On a number of pirate
radio forums there was some scepticism and questioning that a pirate radio
station could broadcast from a telephone box, but Professor Boyle and his then
student friends were the pirates behind these broadcasts.
In February 1968, using a
homemade transmitter, a tape recorder and an aerial attached from the roof of
the phone box to a nearby tree, their station was on the air broadcasting from
the corner of Lennoxvale and Malone Road in Belfast (there is a telephone box still located on the site). The tape recording began
with "You are now listening to an illegal broadcast and are committing an
offence under the Wireless Telegraphy Act. We will now allow you a few
minutes to switch off.' The operators knew and indeed hoped that it would be discovered by officials
from the detection unit of the GPO in Belfast and used it as a publicity stunt
in an attempt to liberalise the airwaves in Belfast. Their station broadcasting on 242m was known as Radio SRCIS and these initial broadcasts began a cat and mouse game with the authorities throughout 1968.
The Belfast Telegraph
reported that
‘No
action likely over kiosk radio THE GPO were to-day investigating the finding of
pirate radio equipment in a Malone Road telephone kiosk, but there is a
possibility they may decide to drop the whole matter. A spokesman said to-day:
"If this is the end of the illegal transmissions I doubt if we will pursue
our inquiries. But if it should start again, we would have to give the matter
further thought." The transmitting equipment. including a tape recorder
and aerial wire extending from the kiosk to a tree, was discovered by engineers
who toured the city yesterday using monitoring equipment. According to the
spokesman, the equipment found in the 'phone box was a lot of "old
stuff" of little value. It was probable the GPO would dispose of it.’
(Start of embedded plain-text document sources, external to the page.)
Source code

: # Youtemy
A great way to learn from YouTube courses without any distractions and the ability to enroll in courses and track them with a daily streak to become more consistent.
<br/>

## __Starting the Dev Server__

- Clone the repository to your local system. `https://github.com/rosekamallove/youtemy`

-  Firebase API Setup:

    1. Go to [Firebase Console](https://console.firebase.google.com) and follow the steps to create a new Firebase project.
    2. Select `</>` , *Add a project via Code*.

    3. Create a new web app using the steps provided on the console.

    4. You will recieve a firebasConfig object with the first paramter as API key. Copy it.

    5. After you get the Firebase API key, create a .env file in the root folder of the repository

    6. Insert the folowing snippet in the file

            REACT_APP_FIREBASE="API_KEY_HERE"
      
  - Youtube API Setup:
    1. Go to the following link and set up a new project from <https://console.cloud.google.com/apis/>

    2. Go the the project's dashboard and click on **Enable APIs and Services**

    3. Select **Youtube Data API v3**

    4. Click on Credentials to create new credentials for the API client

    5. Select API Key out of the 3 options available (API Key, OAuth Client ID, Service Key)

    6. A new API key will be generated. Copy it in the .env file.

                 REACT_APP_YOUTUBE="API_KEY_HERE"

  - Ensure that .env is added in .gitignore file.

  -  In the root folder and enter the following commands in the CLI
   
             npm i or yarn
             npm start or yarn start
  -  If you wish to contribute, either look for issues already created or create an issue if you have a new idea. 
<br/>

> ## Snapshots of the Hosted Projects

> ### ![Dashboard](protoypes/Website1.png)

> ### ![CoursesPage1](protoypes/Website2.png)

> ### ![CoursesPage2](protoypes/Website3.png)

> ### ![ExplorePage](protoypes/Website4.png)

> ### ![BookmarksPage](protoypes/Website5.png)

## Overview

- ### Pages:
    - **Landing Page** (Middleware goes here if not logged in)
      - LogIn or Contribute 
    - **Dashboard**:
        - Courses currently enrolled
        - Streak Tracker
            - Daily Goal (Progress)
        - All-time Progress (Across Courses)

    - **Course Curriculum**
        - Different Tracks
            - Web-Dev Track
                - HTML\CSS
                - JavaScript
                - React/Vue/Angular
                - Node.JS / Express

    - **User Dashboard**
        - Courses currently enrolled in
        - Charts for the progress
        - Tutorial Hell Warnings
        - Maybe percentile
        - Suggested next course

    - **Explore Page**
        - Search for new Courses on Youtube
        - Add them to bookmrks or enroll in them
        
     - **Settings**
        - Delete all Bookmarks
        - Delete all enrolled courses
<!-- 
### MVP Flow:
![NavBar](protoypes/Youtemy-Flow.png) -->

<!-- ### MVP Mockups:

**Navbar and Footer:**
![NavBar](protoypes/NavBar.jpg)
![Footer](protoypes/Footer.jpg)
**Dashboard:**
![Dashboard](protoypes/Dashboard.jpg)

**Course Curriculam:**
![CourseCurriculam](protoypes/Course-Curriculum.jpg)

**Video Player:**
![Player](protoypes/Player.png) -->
The incident was even raised in the British House of Commons when Sir Knox Cunningham, MP for South Antrim asked the British Postmaster-General Edward Short what steps would be taken to prevent the use by radio pirates of Post Office equipment in Ulster. The PMG replied "The apparatus was traced and removed by Post Office engineers" and added. "I do not propose to take any special precautions against a repetition".
Not deterred by the loss
of their transmitter Mr. Boyle and his fellow students at Queens University
just a short distance from Malone Road set up a rag week pirate station in
March. Broadcasting on 235m, Rag Radio was on the air. The station’s signal was
heard over three miles from the station’s transmitter located near the
University. At one stage the police laid siege to the Students Union headquarters
in the mistaken belief that the pirate transmitter was located there.
On April 19th 1968, the
Belfast Telegraph under the headline ‘Ulster Radio Pirates, A Year on the Air’
reported that,
‘Northern
Ireland’s radio "pirates" were on the air again last night and to-day
a spokesman disclosed that they have been making illegal broadcasts in the
Belfast area sporadically for a year. It is now believed that five or six young
men in their twenties, mostly students, are behind the broadcasts and that
their equipment is home-built. "The broadcasts began as series of
experimental transmissions by people interested in radio. Then we formed the
idea that we should be allowed to make broadcasts legally." said the
spokesman for the group who. call themselves the Northern Ireland Citizens'
Band Action Group. Recent broadcasts have mixed records with demands for new
wireless telegraphy legislation to make available a waveband for the use of private
citizens and to set up commercial stations. The spokesman claimed that the
situation which allows the Government-run BBC radio monopoly is undemocratic.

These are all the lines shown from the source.